Your objective: Search the entries below for "torch" and copy each matching line.

Information:
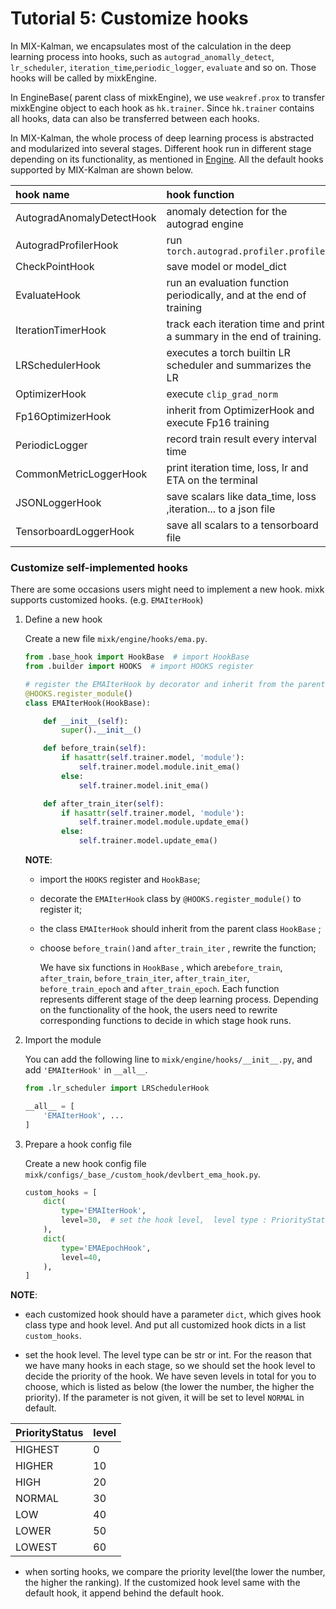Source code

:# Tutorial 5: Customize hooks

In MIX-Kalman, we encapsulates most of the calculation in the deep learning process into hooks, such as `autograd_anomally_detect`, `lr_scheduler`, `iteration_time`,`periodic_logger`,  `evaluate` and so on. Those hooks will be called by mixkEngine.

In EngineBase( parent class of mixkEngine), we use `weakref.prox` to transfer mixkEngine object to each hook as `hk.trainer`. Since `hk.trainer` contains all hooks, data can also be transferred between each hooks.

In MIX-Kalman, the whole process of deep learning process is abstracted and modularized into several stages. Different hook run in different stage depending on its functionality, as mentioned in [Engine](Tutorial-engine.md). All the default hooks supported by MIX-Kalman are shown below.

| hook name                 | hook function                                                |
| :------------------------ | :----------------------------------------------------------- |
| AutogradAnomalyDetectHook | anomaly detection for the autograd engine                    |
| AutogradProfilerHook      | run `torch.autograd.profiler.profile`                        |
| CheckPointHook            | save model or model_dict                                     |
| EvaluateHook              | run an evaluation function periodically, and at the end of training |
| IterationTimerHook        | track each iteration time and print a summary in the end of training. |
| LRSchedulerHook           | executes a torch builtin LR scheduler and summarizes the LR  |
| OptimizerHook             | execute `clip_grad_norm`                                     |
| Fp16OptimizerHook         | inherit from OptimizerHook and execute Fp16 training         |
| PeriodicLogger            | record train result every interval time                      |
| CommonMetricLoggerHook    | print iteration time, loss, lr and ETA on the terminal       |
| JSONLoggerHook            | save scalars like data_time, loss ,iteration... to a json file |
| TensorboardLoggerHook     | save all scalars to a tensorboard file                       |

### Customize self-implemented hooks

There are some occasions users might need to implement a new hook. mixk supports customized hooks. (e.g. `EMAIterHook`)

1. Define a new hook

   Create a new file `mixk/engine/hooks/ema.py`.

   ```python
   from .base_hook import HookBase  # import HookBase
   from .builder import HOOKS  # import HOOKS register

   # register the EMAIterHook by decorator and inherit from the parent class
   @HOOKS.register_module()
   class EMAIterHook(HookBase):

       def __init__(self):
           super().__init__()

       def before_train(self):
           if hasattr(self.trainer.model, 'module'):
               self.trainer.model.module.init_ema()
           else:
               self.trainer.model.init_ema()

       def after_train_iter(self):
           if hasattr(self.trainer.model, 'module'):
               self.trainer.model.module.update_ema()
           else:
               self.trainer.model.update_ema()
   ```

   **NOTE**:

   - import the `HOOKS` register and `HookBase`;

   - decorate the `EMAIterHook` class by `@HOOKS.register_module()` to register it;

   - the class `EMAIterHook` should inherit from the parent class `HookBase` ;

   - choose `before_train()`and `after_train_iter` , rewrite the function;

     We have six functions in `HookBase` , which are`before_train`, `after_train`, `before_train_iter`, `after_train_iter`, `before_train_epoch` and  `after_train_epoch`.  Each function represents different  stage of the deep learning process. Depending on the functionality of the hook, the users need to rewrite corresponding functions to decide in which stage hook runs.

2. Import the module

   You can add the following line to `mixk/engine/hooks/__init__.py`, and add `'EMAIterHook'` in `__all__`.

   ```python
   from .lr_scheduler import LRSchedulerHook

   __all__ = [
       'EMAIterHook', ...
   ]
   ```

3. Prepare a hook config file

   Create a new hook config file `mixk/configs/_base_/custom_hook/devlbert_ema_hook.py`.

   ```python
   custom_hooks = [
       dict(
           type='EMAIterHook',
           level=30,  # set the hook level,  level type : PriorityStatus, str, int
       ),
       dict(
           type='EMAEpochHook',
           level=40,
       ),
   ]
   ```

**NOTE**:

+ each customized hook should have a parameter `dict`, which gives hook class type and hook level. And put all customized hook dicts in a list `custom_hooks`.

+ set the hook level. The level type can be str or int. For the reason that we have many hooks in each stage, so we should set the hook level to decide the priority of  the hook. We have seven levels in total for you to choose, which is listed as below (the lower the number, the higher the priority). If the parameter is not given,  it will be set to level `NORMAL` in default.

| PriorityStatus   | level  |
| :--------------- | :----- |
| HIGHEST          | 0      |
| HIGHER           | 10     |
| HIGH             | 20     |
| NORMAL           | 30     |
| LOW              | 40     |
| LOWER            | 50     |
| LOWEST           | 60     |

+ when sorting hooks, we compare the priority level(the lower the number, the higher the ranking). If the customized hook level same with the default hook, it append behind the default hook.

Result of this task:
| AutogradProfilerHook      | run `torch.autograd.profiler.profile`                        |
| LRSchedulerHook           | executes a torch builtin LR scheduler and summarizes the LR  |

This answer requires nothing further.